II. The truth of this distinction appears from the diversity of the names by which it is designated in the Scriptures. The moral law is for the most part expressed by mtsvth (“precepts”), the ceremonial by chqym (“statutes”) and the judicial by mshptym (“judgments”), which the Septuagint renders by entolas, dikaiōmata and krimata. “I will speak unto thee all the commandments, and the statutes, and the judgments, which thou shalt teach them” (Dt. 5:31); so also in 6:1, 20; 7:11; and Lev. 26:46. Sometimes however these words are synonymous and used promiscuously (Ezk. 5:6; 20:11, 16, 18). But the distinction appears principally from the nature of the thing and the office of the law (whose it is to settle the order according to which man is joined to God and his neighbor). Now man is joined to God first by a certain internal and external likeness—in love and justice, holiness and truth, whose rule the moral law delivers. Again by the external signification and testification of those acts of divine worship (marks and symbols being employed) whose use the ceremonial law prescribes. Finally, what duty man owes to man, the civil law (applied more distinctly to the Israelites) explains. The moral law regards the Israelite people as men; the ceremonial as the church of the Old Testament expecting the promised Messiah; the civil regards them as a peculiar people who in the land of Canaan ought to have a republic suiting their genius and disposition.
III. Hence arises a manifold difference between the moral law and others both in origin (because the moral is founded upon natural right and on this account is known by nature; but the others upon positive right and on this account are from free revelation) and in duration. The former is immutable and eternal; the latter mutable and temporary. In regard to object, the one is universal embracing all; the others particular applying only to the Jews (the civil, indeed, inasmuch as it regarded them as a distinct state dedicated to God; the ceremonial, however, referring to their ecclesiastical state and state of minority and infancy). In regard to use, the moral is the end of the others, while the others are subservient to the moral. Thus far we have spoken of the moral; now we must discuss the ceremonial.
IV. The ceremonial law is the system of God’s positive precepts concerning the external worship in sacred things, prescribed to the ancient church, either for the sake of order or of signification. It is so called from the object about which it is conversant (viz., the sacred ceremonies or rites that were formerly to be observed in the external worship of God). This is so whether the word ceremony is derived from the Etruscan cerus, meaning “holy,” as sanctimonia from sanctus (according to Joseph Scaliger and Dionysius Gothofredus in notis ad Festum+); or from Ceres which (because the Gauls occupied Rome, they preserved the eternal fire and the vestal virgins) was called the sanctuary of the Roman people and the receptacle of the Roman sacred vessels. The Romans, for the sake of renumeration, called their sacred rites caeremoniae from Ceres (according to Valerius Maximus, Factorum et Dictorum Memorabilium 1.1.10 [ed. C. Kemp, 1966], p. 6; cf. Florus, lib. 1, cap. 13+). Or (what is more probable) from the Hebrew chrm which signifies a thing sacred and devoted to God.

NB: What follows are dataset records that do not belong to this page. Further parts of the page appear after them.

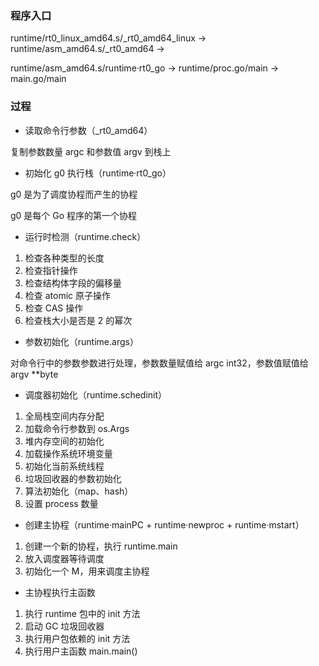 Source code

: ### 程序入口

runtime/rt0_linux_amd64.s/_rt0_amd64_linux -> runtime/asm_amd64.s/_rt0_amd64 ->

runtime/asm_amd64.s/runtime·rt0_go -> runtime/proc.go/main -> main.go/main


### 过程

* 读取命令行参数（_rt0_amd64）

复制参数数量 argc 和参数值 argv 到栈上


* 初始化 g0 执行栈（runtime·rt0_go）

g0 是为了调度协程而产生的协程

g0 是每个 Go 程序的第一个协程


* 运行时检测（runtime.check）

1. 检查各种类型的长度
2. 检查指针操作
3. 检查结构体字段的偏移量
4. 检查 atomic 原子操作
5. 检查 CAS 操作
6. 检查栈大小是否是 2 的幂次


* 参数初始化（runtime.args）

对命令行中的参数参数进行处理，参数数量赋值给 argc int32，参数值赋值给 argv **byte


* 调度器初始化（runtime.schedinit）

1. 全局栈空间内存分配
2. 加载命令行参数到 os.Args
3. 堆内存空间的初始化
4. 加载操作系统环境变量
5. 初始化当前系统线程
6. 垃圾回收器的参数初始化
7. 算法初始化（map、hash）
8. 设置 process 数量


* 创建主协程（runtime·mainPC + runtime·newproc + runtime·mstart）

1. 创建一个新的协程，执行 runtime.main
2. 放入调度器等待调度
3. 初始化一个 M，用来调度主协程


* 主协程执行主函数

1. 执行 runtime 包中的 init 方法
2. 启动 GC 垃圾回收器
3. 执行用户包依赖的 init 方法
4. 执行用户主函数 main.main()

V. It is marked by various names—now by chqym (as mshptym marks the judicial and mtsvth the moral); then by “the law of commandments in ordinances” (nomon tōn entolōn en dogmasi, Eph. 2:15) because its precepts are ordained (dedogmena) (sanctioned by the will of God) having no goodness except from the divine appointment; then by “carnal commandment” (entolēn sarkikēn, Heb. 7:16) and “carnal ordinances” (dikaiōmata sarkos, Heb. 9:10) because they are occupied with prescribing external and corruptible things (which are called carnal in the Scriptures); then by “weak and beggarly elements” (stoicheia asthenē kai ptōcha tou kosmou, Gal. 4:9) because they were the first rudiments and, as it were, the alphabet of the Jewish church. During her infantile state, she ought to have been instructed in them and able to do nothing by herself either for justification or for salvation.
—Francis Turretin, Institutes of Elenctic Theology, trans. George Musgrave Giger, vol. 2 (Phillipsburg, NJ: P&R Publishing, 1992–97), 11.24.1–5; pp. 145–147.